Rand Paul said Monday that voters should be wary of “authoritarians” like New Jersey Gov. Chris Christie who want to reinstate bulk data collection in the wake of recent terrorist attacks.
“There will always be authoritarians like Christie who want you to give up your liberty for a false sense of security,” Paul told CNN’s Alisyn Camerota on “New Day.”
“But the facts of the matter are this: the court just below the Supreme Court has ruled this program to be illegal. Two bipartisan commissions have said we haven’t stopped any terrorist attacks from it, and there’s a real fundamental question that is a constitutional question — can you allow the indiscriminate collection of everyone’s data, everyone’s private information, without a warrant?”
Christie and some other Republican candidates have called for reinstating the National Security Agency’s heavily criticized bulk data collection program after the San Bernardino shootings and the terrorists attack in Paris.
Paul was responding to Christie’s comments Sunday, on CBS’ “Face the Nation,” that “it was so wrong for Congress and the President to pull back on our surveillance capability with the NSA, so wrong to demoralize our intelligence community through the report they issued at the end of this last year.”

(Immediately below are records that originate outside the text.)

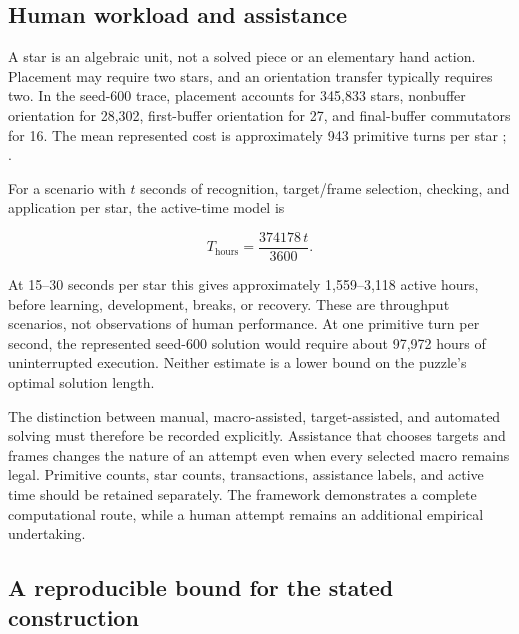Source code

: \documentclass[a4paper,11pt]{article}
\begin{document}
\subsection{Human workload and assistance}

A star is an algebraic unit, not a solved piece or an elementary hand action. Placement may require two stars, and an orientation transfer typically requires two. In the seed-600 trace, placement accounts for 345,833 stars, nonbuffer orientation for 28,302, first-buffer orientation for 27, and final-buffer commutators for 16. The mean represented cost is approximately 943 primitive turns per star \cite[pp.~27--31]{transcript}; \cite{algorithms}.

For a scenario with \(t\) seconds of recognition, target/frame selection, checking, and application per star, the active-time model is

\begin{equation}
T_{\mathrm{hours}}=\frac{374178\,t}{3600}.
\label{eq:human-time}
\end{equation}

At 15--30 seconds per star this gives approximately 1,559--3,118 active hours, before learning, development, breaks, or recovery. These are throughput scenarios, not observations of human performance. At one primitive turn per second, the represented seed-600 solution would require about 97,972 hours of uninterrupted execution. Neither estimate is a lower bound on the puzzle's optimal solution length.

The distinction between manual, macro-assisted, target-assisted, and automated solving must therefore be recorded explicitly. Assistance that chooses targets and frames changes the nature of an attempt even when every selected macro remains legal. Primitive counts, star counts, transactions, assistance labels, and active time should be retained separately. The framework demonstrates a complete computational route, while a human attempt remains an additional empirical undertaking.

\subsection{A reproducible bound for the stated construction}
\end{document}
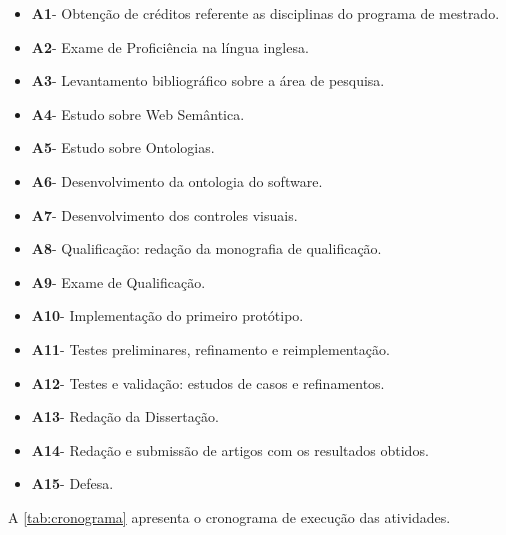 \begin{itemize}
  \label{tab:atividades}
  \item \textbf{A1}- Obtenção de créditos referente as disciplinas do programa de mestrado.
  \item \textbf{A2}- Exame de Proficiência na língua inglesa.
  \item \textbf{A3}- Levantamento bibliográfico sobre a área de pesquisa.
  \item \textbf{A4}- Estudo sobre Web Semântica.
  \item \textbf{A5}- Estudo sobre Ontologias.
  \item \textbf{A6}- Desenvolvimento da ontologia do software.
  \item \textbf{A7}- Desenvolvimento dos controles visuais.
  \item \textbf{A8}- Qualificação: redação da monografia de qualificação.
  \item \textbf{A9}- Exame de Qualificação.
  \item \textbf{A10}- Implementação do primeiro protótipo.
  \item \textbf{A11}- Testes preliminares, refinamento e reimplementação.
  \item \textbf{A12}- Testes e validação: estudos de casos e refinamentos.
  \item \textbf{A13}- Redação da Dissertação.
  \item \textbf{A14}- Redação e submissão de artigos com os resultados obtidos.
  \item \textbf{A15}- Defesa.

\end{itemize}

A \autoref{tab:cronograma} apresenta o cronograma de execução das atividades.


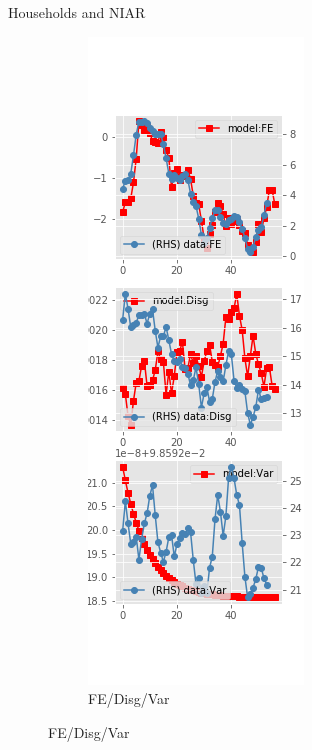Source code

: \documentclass{beamer}
\begin{document}
\begin{frame}{Households and NIAR}
\begin{figure}[ht]
\begin{subfigure}[b]{0.2\textwidth}
		\end{subfigure}
		\hfill
		\begin{subfigure}[b]{0.2\textwidth}
			\caption{FE/Disg/Var}
			\includegraphics[width=\textwidth, height = 0.8\textheight]{figuresDraft/sce_ni_est_diag2.png}
		\end{subfigure}
		\end{figure}
\end{frame}
\end{document}
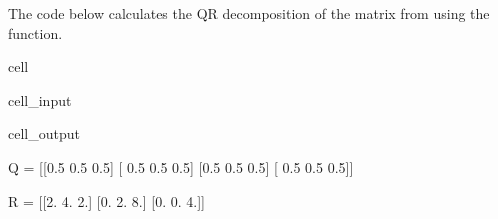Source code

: \documentclass[letterpaper,10pt,english]{jupyterBook}
\begin{document}
\sphinxAtStartPar
The code below calculates the QR decomposition of the matrix from {\hyperref[\detokenize{6_Direct_methods/6.4_QR_decomposition:qr-gramschmidt-example}]{}} using the  function.

\begin{sphinxuseclass}{cell}\begin{sphinxVerbatimInput}

\begin{sphinxuseclass}{cell_input}
\begin{sphinxVerbatim}[commandchars=\\\{\}]
  \PYG{p}{[}\PYG{p}{[}  \PYG{p}{]} \PYG{p}{[}  \PYG{p}{]} \PYG{p}{[}  \PYG{p}{]} \PYG{p}{[}  \PYG{p}{]}\PYG{p}{]}

   

\end{sphinxVerbatim}

\end{sphinxuseclass}\end{sphinxVerbatimInput}
\begin{sphinxVerbatimOutput}

\begin{sphinxuseclass}{cell_output}
\begin{sphinxVerbatim}[commandchars=\\\{\}]
Q = 
[[\PYGZhy{}0.5  0.5 \PYGZhy{}0.5]
 [ 0.5  0.5 \PYGZhy{}0.5]
 [\PYGZhy{}0.5  0.5  0.5]
 [ 0.5  0.5  0.5]]

R = 
[[2. 4. 2.]
 [0. 2. 8.]
 [0. 0. 4.]]
\end{sphinxVerbatim}

\end{sphinxuseclass}\end{sphinxVerbatimOutput}

\end{sphinxuseclass}
\end{document}
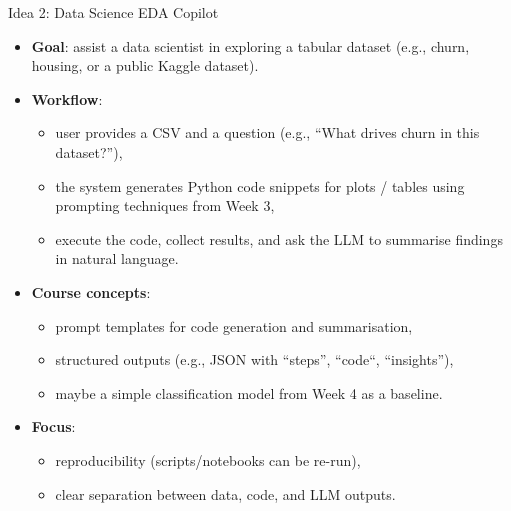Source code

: \documentclass[aspectratio=169]{beamer}
\begin{document}
\begin{frame}{Idea 2: Data Science EDA Copilot}
  \begin{itemize}
    \item \textbf{Goal}: assist a data scientist in exploring a tabular dataset (e.g., churn, housing, or a public Kaggle dataset).
    \item \textbf{Workflow}:
      \begin{itemize}
        \item user provides a CSV and a question (e.g., ``What drives churn in this dataset?''),
        \item the system generates Python code snippets for plots / tables using prompting techniques from Week 3,
        \item execute the code, collect results, and ask the LLM to summarise findings in natural language.
      \end{itemize}
    \item \textbf{Course concepts}:
      \begin{itemize}
        \item prompt templates for code generation and summarisation,
        \item structured outputs (e.g., JSON with ``steps'', ``code``, ``insights''),
        \item maybe a simple classification model from Week 4 as a baseline.
      \end{itemize}
    \item \textbf{Focus}:
      \begin{itemize}
        \item reproducibility (scripts/notebooks can be re-run),
        \item clear separation between data, code, and LLM outputs.
      \end{itemize}
  \end{itemize}
\end{frame}
\end{document}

The NSA ended its bulk collection of phone records last month roughly two years after former contractor Edward Snowden leaked details of the program.
The data collection program has divided the Republican field over the issues of privacy and constitutional safeguards and tools for law enforcement in the fight against terrorism.
Jeb Bush, who has fallen to the back of the Republican pack, also called for a full reinstatement of the data collection program, saying Monday there was “no violation of civil liberties.”
“It’s an essential part of the national security of our country…there’s no violation of civil liberties. There’s all sorts of protections in place,” Bush said on MSNBC’s “Morning Joe.”